Similar view was taken by Hon’ble National Commission in case of National Insurance Co. Ltd. Vs Raj Narain 2008(1) CPJ 501.
OP has failed to prove that complainant was suffering from pre-existing disease and this fact was concealed by complainant at the time of taking of policy.
So far as repudiation on the ground of clause 4.3 is concerned that the insurance company is not liable to pay any amount for knee replacement within two years of the taking of policy the same is also without basis as first of all the repudiation was not made as per this clause as discussed earlier. Assuming for the sake of argument that in terms of clause 4.3 of medicalim policy the complainant is not entitled for claim even then the claim is maintainable as it is not for the first time that complainant has taken this medicalim policy. Complainant has specifically stated that she has been taking mediclaim from the last so many years and she has submitted a certificate to OP from M/s Bajaj Alliance Co. Ltd. they have stated that complainant has not taken any claim during the policy period and on that basis of that she was given a no claim bonus of 5%. Since the benefit of no claim bonus of 5% was given to the complainant, it means it is continuation of earlier policy and clause 4.3 is not attracted.
Even otherwise OP has failed to prove that the aforesaid clause was ever brought to the notice of complainant.
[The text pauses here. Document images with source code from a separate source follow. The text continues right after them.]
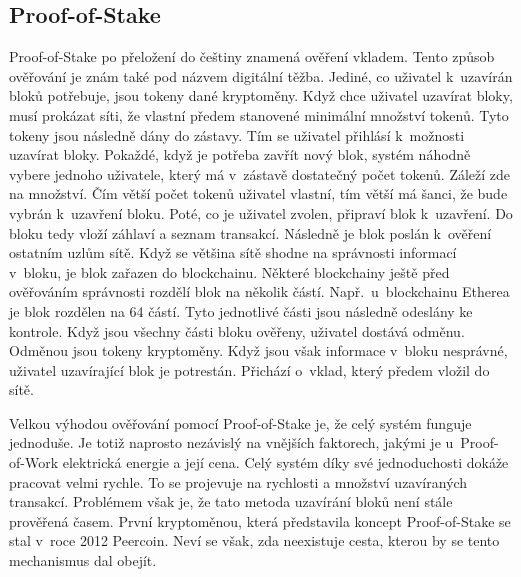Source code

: \documentclass[12pt]{report}			%
\begin{document}
		\subsection{Proof-of-Stake}{
Proof-of-Stake po přeložení do češtiny znamená ověření vkladem. Tento způsob ověřování je znám také pod názvem digitální těžba. Jediné, co uživatel k~uzavírán bloků potřebuje, jsou tokeny dané kryptoměny. Když chce uživatel uzavírat bloky, musí prokázat síti, že vlastní předem stanovené minimální množství tokenů. Tyto tokeny jsou následně dány do zástavy. Tím se uživatel přihlásí k~možnosti uzavírat bloky. Pokaždé, když je potřeba zavřít nový blok, systém náhodně vybere jednoho uživatele, který má v~zástavě dostatečný počet tokenů. Záleží zde na množství. Čím větší počet tokenů uživatel vlastní, tím větší má šanci, že bude vybrán k~uzavření bloku. Poté, co je uživatel zvolen, připraví blok k~uzavření. Do bloku tedy vloží záhlaví a seznam transakcí. Následně je blok poslán k~ověření ostatním uzlům sítě. Když se většina sítě shodne na správnosti informací v~bloku, je blok zařazen do blockchainu. Některé blockchainy ještě před ověřováním správnosti rozdělí blok na několik částí. Např.\, u~blockchainu Etherea je blok rozdělen na 64 částí. Tyto jednotlivé části jsou následně odeslány ke kontrole. Když jsou všechny části bloku ověřeny, uživatel dostává odměnu. Odměnou jsou tokeny kryptoměny. Když jsou však informace v~bloku nesprávné, uživatel uzavírající blok je potrestán. Přichází o~vklad, který předem vložil do sítě.	\cite{Weston2021}

Velkou výhodou ověřování pomocí Proof-of-Stake je, že celý systém funguje jednoduše. Je totiž naprosto nezávislý na vnějších faktorech, jakými je u~Proof-of-Work elektrická energie a její cena. Celý systém díky své jednoduchosti dokáže pracovat velmi rychle. To se projevuje na rychlosti a množství uzavíraných transakcí. Problémem však je, že tato metoda uzavírání bloků není stále prověřená časem. První kryptoměnou, která představila koncept Proof-of-Stake se stal v~roce 2012 Peercoin. Neví se však, zda neexistuje cesta, kterou by se tento mechanismus dal obejít. \cite{Weston2021} \cite{Bashir2018}
		}
\end{document}
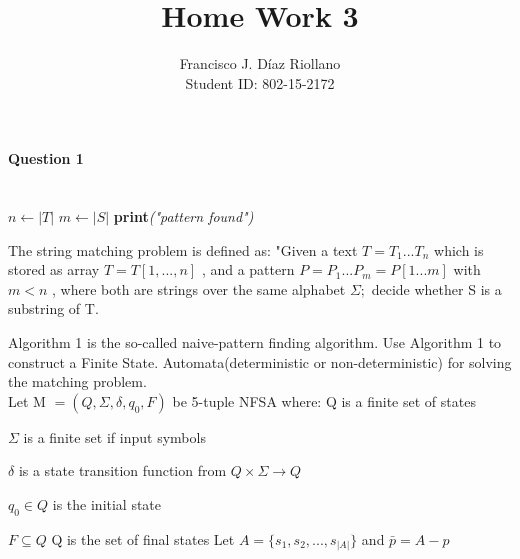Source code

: \documentclass{report}
\title{Home Work 3}
\author{Francisco J. Díaz Riollano \\ Student ID: 802-15-2172 }
\newcommand{\me}[1]{
\begin{math}
#1
\end{math}
}
\begin{document}
\maketitle
\paragraph{\Large{Question 1\\ \\}}


\begin{algorithm}
  \begin{algorithmic}[1]
      \State $n\gets |T|$
      \State $m\gets |S|$
      	\State \textbf{print}\textit{("pattern found")}
      \EndIf
      \EndFor     
    \EndProcedure
  \end{algorithmic}
\end{algorithm}


The string matching problem is defined as: "Given a text \me{T=T_1 ... T_n} which is stored as array \me{T= T[1,...,n]} , and a pattern \me{P = P_1 ... P_m = P[1...m]} with \me{m<n}, where both are strings over the same alphabet \me{\Sigma;}decide whether S is a substring of T.

Algorithm 1 is the so-called naive-pattern finding algorithm. Use Algorithm 1 to construct a Finite State. Automata(deterministic or non-deterministic) for solving the matching problem. 
\\

Let M \me{=(Q,\Sigma,\delta,q_0,F)} be 5-tuple NFSA where: \newline
Q is a finite set of states \newline
\me{\Sigma} is a finite set if input symbols \newline
\me{\delta} is a state transition function from \me{Q \times \Sigma \rightarrow Q} \newline
\me{q_0 \in Q} is the initial state \newline
\me{F \subseteq Q} Q is the set of final states \newline
Let \me{A=\{s_1,s_2,...,s_{|A|}\}} and \me{\bar{p} = A -p} 
\end{document}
Insurance is a contract between the parties and OP is bound to prove that this contract was duly signed by the complainant. The terms and conditions of policy are part of the contract. The insurance company was under legal obligation to get terms and condition also signed by the insured. OP has not placed any document on record to show that the terms an conditions of policy were brought to the notice of complainant. Repudiation of claim was totally unjustifiable.
The complainant is entitled for a sum of Rs.1,81,762/- alongwith interest @ 10% p.a. from the date of filing of the complainant and also entitled for compensation of Rs.10,000/-.
Let the order be complied with within one month of the receipt thereof. The complaint stands disposed of accordingly.
Copy of order be sent to the parties, free of cost, and thereafter file be consigned to record room.